In the US, we’ve also seen the embrace of Telemedicine as a way to continue to think about managing care – but not necessarily having to go into a doctor’s office.
I think all of these experiences, coupled with ongoing advances in sensor technologies or smartphone applications really show us the way technology can ease the burden, both of managing the disease and participating in research.
I think that might be a little bit of a silver lining in a world where there aren’t very many silver linings at the moment.
Which scientific breakthroughs could have a big impact for the Parkinson’s community?
I think the concept of precision medicine or personalised medicine has now been integrated in Parkinson’s disease research. We’re still in the early days of it, but we’re trying to go that route. Right now, it’s very much focused on genetics underpinning Parkinson’s disease, and there are quite a few trials looking at therapies targeted for particular groups who have a genetic mutation.
That’s the first step. The second step is taking that data and understanding what it could mean for a broader patient community who may not have that genetic mutation. I think the fact that we’re trying to target things and make sure that the right therapy is being tested in the right patient population is very exciting.

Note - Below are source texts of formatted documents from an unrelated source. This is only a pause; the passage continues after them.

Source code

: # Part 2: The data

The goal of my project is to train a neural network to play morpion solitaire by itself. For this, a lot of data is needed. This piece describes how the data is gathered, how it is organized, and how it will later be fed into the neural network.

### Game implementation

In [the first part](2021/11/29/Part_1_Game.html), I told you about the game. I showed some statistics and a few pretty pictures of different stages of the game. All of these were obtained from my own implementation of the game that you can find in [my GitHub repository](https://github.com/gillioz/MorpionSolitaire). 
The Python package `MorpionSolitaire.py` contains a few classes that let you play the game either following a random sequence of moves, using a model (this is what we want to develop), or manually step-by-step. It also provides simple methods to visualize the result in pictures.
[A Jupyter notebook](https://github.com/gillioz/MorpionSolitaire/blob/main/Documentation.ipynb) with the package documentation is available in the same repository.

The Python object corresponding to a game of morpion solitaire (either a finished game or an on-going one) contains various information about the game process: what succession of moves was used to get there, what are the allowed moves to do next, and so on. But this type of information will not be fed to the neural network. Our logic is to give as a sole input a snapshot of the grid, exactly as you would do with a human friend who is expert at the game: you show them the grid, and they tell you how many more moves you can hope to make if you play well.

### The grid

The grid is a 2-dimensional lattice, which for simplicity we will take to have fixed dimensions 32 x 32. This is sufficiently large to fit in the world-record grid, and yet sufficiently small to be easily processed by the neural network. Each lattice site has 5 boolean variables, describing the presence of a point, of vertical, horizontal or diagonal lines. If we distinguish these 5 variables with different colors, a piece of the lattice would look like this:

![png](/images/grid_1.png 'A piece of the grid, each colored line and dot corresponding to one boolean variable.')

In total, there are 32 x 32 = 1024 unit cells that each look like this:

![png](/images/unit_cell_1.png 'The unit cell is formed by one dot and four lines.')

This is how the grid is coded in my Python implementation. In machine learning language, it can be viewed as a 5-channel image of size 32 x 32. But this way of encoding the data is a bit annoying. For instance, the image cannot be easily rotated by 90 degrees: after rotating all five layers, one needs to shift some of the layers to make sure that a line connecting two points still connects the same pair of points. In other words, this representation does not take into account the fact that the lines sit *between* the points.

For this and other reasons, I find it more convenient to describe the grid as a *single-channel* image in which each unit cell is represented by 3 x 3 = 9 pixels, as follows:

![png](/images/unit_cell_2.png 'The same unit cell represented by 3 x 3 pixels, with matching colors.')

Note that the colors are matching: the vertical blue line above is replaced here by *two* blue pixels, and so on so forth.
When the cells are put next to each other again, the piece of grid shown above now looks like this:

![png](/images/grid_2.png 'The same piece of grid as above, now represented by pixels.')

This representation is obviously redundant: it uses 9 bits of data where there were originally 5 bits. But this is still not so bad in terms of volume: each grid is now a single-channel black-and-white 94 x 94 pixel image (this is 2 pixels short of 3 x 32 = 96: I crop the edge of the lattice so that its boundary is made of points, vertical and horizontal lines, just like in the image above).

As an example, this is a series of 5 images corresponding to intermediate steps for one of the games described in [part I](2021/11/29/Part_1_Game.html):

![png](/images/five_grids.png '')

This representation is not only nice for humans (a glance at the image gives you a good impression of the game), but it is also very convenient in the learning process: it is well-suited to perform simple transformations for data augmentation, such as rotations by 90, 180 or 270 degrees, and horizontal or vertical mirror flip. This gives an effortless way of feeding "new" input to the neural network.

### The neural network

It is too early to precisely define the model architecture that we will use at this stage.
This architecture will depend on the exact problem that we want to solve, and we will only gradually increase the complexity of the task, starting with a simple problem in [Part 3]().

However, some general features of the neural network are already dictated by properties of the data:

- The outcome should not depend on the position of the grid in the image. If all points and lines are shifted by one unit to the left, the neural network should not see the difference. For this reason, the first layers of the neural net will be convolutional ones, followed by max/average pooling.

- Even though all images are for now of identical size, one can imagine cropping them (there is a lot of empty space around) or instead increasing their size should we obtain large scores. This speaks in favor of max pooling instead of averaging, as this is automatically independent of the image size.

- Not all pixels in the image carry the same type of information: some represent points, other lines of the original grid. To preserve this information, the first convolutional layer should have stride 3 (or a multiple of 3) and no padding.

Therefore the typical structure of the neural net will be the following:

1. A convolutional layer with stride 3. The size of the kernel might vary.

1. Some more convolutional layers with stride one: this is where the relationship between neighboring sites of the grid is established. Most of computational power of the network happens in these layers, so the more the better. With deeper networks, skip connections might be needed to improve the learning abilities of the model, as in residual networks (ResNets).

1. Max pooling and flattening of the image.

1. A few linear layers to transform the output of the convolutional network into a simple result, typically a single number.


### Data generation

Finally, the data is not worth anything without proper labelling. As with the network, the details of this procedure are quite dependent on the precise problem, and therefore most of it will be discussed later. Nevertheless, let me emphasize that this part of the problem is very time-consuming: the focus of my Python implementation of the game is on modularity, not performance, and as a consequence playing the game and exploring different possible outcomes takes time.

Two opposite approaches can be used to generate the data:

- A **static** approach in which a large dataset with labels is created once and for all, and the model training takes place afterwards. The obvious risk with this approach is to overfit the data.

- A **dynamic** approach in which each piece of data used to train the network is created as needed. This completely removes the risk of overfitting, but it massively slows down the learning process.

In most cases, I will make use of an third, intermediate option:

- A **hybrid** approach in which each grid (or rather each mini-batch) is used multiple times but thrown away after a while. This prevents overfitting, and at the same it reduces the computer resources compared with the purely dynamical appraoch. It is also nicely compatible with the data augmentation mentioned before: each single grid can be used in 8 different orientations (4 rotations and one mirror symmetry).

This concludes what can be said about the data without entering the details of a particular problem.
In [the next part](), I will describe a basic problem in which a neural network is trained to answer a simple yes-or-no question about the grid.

The other thing, which is very similar to what the Alzheimer’s community has been doing, is that there’s an opportunity to start to think ‘how do we prevent the onset of symptoms?’. We know that prior to an individual having symptoms of the disease and getting diagnosed with Parkinson’s disease, they probably have had the disease for a while.
So how do we get that information to be able to intervene that much earlier before the symptoms start? There may be a day where we can say ‘it’s about preventing Parkinson’s disease from ever beginning’.
What are your hopes for the future of Parkinson’s research?
We really are incredibly hopeful that a lot of the research that we’re supporting is going to yield a tangible benefit for patients.
A cure may still be a few years out, or several years out or a decade. But there’s so much we can do between then that will impact a person who’s living with Parkinson’s in a very positive way.